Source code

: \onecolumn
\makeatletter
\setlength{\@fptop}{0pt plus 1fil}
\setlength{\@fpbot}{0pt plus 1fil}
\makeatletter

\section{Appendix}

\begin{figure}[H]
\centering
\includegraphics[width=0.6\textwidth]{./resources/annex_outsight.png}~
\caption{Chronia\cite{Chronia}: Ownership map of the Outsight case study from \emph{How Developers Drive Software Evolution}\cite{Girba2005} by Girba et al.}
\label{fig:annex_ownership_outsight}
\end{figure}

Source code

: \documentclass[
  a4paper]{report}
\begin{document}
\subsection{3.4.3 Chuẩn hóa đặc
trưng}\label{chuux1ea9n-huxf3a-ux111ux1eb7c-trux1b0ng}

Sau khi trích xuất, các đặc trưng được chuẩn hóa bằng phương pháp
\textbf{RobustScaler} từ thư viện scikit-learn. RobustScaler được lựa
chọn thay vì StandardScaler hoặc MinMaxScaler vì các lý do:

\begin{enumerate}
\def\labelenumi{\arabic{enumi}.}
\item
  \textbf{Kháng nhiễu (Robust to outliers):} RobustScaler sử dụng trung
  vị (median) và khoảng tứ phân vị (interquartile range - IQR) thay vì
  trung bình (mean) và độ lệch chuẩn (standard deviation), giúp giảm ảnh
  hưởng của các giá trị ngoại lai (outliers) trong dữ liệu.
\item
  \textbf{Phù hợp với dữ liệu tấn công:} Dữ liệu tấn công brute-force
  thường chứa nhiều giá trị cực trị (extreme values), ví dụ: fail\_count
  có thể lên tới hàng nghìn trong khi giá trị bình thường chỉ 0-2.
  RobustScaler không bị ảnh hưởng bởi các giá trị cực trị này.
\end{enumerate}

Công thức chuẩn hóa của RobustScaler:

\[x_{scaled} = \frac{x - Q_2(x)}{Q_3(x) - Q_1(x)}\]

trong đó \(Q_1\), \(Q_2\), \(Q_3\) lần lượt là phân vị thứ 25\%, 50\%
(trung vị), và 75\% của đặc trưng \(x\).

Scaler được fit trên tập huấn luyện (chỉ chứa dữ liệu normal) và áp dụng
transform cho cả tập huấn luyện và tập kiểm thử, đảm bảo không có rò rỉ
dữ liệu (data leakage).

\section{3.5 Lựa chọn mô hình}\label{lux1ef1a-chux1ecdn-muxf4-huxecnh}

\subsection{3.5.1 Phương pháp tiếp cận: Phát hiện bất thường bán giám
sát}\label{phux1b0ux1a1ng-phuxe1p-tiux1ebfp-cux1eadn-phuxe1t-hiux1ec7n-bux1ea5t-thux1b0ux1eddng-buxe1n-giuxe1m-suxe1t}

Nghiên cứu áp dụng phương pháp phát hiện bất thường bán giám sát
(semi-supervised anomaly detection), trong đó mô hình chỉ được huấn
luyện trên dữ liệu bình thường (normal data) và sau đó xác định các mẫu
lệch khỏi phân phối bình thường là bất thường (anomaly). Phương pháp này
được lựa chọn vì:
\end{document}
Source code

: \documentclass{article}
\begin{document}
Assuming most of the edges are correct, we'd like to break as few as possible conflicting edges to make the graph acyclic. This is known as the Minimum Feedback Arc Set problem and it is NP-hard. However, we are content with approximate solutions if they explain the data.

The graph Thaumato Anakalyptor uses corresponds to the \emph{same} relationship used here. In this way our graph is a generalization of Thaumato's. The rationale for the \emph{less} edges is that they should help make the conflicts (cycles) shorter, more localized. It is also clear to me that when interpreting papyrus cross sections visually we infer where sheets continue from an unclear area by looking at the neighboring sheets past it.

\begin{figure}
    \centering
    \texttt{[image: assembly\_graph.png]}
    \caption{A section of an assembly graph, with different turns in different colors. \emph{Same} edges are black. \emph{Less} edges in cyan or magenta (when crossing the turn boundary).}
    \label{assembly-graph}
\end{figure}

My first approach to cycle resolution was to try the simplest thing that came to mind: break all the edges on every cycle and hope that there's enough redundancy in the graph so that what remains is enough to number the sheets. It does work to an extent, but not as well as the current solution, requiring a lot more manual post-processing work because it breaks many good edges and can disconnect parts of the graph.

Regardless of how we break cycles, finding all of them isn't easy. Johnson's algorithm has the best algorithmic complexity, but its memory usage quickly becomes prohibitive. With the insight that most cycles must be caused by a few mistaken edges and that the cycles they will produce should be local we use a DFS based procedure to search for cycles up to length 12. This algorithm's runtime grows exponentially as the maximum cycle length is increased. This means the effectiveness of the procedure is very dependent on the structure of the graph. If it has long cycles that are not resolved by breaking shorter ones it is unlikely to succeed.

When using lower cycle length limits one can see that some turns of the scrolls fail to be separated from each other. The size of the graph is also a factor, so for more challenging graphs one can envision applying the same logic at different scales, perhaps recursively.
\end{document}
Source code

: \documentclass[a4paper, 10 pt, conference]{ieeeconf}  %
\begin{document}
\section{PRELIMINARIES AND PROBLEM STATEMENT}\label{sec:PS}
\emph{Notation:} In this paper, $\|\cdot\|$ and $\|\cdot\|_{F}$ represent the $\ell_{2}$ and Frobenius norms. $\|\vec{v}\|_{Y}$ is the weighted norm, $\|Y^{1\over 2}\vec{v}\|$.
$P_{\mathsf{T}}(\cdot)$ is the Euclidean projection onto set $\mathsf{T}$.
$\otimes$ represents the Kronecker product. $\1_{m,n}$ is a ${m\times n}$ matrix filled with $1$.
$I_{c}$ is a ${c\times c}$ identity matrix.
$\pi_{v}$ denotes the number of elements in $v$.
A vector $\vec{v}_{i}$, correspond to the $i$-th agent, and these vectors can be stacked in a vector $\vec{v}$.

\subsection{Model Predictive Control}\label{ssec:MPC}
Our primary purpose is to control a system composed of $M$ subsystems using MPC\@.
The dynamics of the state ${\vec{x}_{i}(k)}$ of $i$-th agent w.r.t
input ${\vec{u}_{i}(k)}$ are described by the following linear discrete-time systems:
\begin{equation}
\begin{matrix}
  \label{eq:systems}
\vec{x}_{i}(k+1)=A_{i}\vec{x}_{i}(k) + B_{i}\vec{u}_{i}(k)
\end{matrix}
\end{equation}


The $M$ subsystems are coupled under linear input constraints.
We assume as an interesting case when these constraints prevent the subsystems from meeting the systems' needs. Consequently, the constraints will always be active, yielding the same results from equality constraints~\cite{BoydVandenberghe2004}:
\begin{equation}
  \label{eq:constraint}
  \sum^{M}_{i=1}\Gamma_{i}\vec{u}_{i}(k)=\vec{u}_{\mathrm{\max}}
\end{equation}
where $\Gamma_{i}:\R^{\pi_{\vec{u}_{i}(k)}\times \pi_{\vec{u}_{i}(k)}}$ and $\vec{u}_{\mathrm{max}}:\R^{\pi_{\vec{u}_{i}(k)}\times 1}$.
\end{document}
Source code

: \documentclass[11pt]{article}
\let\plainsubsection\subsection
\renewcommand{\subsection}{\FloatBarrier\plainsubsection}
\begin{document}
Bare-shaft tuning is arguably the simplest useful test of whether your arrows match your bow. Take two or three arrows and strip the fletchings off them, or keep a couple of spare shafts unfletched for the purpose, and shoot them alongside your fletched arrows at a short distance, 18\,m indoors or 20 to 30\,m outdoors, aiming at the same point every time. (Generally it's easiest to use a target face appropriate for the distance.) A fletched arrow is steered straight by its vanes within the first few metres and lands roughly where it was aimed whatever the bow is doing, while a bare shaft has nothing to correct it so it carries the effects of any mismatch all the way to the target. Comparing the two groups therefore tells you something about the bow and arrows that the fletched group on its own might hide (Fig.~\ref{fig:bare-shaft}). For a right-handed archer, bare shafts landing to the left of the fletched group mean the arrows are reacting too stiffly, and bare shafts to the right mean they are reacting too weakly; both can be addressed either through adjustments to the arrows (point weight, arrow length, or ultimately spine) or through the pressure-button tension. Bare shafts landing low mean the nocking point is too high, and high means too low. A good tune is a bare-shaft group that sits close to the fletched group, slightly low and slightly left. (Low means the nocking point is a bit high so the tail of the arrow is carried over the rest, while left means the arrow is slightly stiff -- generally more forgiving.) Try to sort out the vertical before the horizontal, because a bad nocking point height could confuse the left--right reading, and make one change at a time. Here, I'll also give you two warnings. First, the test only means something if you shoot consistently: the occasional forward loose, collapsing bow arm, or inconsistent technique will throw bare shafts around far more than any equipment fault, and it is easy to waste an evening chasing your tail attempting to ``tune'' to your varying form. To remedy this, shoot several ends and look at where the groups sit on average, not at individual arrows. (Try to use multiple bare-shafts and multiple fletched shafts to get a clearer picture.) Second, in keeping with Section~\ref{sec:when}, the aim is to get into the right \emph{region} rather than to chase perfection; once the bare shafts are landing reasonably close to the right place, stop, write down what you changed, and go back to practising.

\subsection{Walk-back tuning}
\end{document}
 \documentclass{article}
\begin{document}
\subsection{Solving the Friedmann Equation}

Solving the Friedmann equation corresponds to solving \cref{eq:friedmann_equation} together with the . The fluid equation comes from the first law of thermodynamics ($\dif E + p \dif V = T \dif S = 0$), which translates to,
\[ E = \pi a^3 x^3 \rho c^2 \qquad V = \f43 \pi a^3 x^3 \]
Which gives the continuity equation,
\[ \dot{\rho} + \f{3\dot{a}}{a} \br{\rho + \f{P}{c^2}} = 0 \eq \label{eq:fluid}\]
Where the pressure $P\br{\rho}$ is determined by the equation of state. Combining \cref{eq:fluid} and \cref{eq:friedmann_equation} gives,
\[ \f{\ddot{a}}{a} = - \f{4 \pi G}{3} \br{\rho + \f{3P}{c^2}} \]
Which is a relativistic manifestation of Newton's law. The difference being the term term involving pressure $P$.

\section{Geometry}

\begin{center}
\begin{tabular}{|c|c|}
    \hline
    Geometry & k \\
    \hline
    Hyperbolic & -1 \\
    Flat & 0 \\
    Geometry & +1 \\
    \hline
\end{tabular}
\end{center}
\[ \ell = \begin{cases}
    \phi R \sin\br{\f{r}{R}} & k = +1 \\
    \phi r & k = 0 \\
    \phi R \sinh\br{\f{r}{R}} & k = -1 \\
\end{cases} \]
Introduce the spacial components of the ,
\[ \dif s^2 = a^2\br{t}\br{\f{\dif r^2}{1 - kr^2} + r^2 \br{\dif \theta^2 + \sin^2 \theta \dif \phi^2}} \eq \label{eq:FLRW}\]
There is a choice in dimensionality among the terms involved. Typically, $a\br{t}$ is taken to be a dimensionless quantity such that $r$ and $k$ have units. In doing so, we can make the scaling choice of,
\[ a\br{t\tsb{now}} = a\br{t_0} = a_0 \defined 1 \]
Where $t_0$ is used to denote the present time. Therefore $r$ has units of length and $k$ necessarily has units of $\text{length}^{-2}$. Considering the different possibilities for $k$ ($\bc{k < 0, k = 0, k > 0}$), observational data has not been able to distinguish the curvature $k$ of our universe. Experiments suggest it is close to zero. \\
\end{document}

####

▶ [EXERCISE DESCRIPTION]:
Lines from the top of the data above through the line containing "trung bình (mean)" must be repeated exactly. All other lines stay out.

▶ [COMPLETED EXERCISE]:
Source code

: \onecolumn
\makeatletter
\setlength{\@fptop}{0pt plus 1fil}
\setlength{\@fpbot}{0pt plus 1fil}
\makeatletter

\section{Appendix}

\begin{figure}[H]
\centering
\includegraphics[width=0.6\textwidth]{./resources/annex_outsight.png}~
\caption{Chronia\cite{Chronia}: Ownership map of the Outsight case study from \emph{How Developers Drive Software Evolution}\cite{Girba2005} by Girba et al.}
\label{fig:annex_ownership_outsight}
\end{figure}

Source code

: \documentclass[
  a4paper]{report}
\begin{document}
\subsection{3.4.3 Chuẩn hóa đặc
trưng}\label{chuux1ea9n-huxf3a-ux111ux1eb7c-trux1b0ng}

Sau khi trích xuất, các đặc trưng được chuẩn hóa bằng phương pháp
\textbf{RobustScaler} từ thư viện scikit-learn. RobustScaler được lựa
chọn thay vì StandardScaler hoặc MinMaxScaler vì các lý do:

\begin{enumerate}
\def\labelenumi{\arabic{enumi}.}
\item
  \textbf{Kháng nhiễu (Robust to outliers):} RobustScaler sử dụng trung
  vị (median) và khoảng tứ phân vị (interquartile range - IQR) thay vì
  trung bình (mean) và độ lệch chuẩn (standard deviation), giúp giảm ảnh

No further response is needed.